__WHAT YOU WILL DO__. All that should be output is the block of lines below from the line with "- Reading and Learning about New Technologies" to the line with "- **GitHub:** [example](https://github.com/example)", both included, exactly as written.

.....

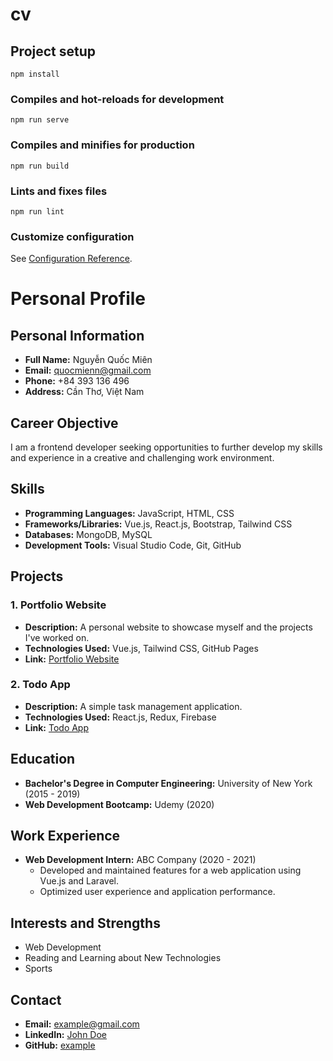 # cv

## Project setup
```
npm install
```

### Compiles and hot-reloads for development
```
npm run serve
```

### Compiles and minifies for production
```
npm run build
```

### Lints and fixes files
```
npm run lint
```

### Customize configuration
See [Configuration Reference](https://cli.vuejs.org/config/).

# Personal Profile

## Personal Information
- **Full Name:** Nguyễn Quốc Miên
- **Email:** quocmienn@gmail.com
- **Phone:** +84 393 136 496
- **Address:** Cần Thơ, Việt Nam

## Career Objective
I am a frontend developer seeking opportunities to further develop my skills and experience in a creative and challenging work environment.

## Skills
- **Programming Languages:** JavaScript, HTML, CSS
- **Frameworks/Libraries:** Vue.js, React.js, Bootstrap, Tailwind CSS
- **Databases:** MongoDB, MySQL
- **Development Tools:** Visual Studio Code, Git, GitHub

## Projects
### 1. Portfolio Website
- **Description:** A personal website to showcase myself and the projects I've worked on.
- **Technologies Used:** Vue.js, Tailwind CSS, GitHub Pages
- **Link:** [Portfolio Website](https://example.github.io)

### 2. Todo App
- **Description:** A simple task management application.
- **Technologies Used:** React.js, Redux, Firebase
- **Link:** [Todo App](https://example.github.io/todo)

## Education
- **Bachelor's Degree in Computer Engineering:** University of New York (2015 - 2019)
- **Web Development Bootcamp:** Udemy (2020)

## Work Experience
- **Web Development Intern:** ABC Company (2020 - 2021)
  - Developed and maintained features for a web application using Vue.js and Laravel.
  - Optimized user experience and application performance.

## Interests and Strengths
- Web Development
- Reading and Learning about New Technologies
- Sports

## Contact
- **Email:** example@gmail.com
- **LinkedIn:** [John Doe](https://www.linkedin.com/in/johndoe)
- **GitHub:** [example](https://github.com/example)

.....

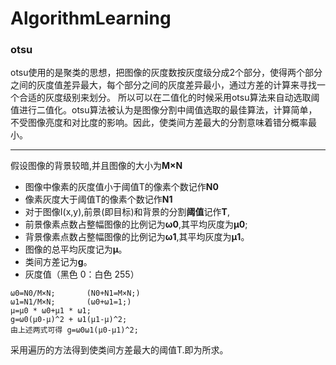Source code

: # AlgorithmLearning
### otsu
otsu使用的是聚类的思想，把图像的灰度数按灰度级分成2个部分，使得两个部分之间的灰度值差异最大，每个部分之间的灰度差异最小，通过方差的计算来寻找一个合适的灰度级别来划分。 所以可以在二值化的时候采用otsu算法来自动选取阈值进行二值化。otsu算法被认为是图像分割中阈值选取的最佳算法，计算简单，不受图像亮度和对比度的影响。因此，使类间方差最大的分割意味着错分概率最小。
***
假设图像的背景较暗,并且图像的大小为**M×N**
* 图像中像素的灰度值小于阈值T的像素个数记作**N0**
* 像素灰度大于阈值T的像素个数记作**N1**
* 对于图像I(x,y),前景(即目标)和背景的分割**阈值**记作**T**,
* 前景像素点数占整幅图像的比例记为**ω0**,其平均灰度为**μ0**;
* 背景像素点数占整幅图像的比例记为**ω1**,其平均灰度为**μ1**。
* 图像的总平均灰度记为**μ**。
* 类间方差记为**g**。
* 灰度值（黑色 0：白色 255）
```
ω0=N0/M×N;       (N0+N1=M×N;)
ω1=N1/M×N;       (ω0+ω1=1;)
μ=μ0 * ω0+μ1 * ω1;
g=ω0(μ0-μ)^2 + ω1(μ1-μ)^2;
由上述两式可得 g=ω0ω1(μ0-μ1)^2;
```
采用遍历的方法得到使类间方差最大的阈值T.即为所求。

.....

__EXERCISE ANSWER__.
- Reading and Learning about New Technologies
- Sports

## Contact
- **Email:** example@gmail.com
- **LinkedIn:** [John Doe](https://www.linkedin.com/in/johndoe)
- **GitHub:** [example](https://github.com/example)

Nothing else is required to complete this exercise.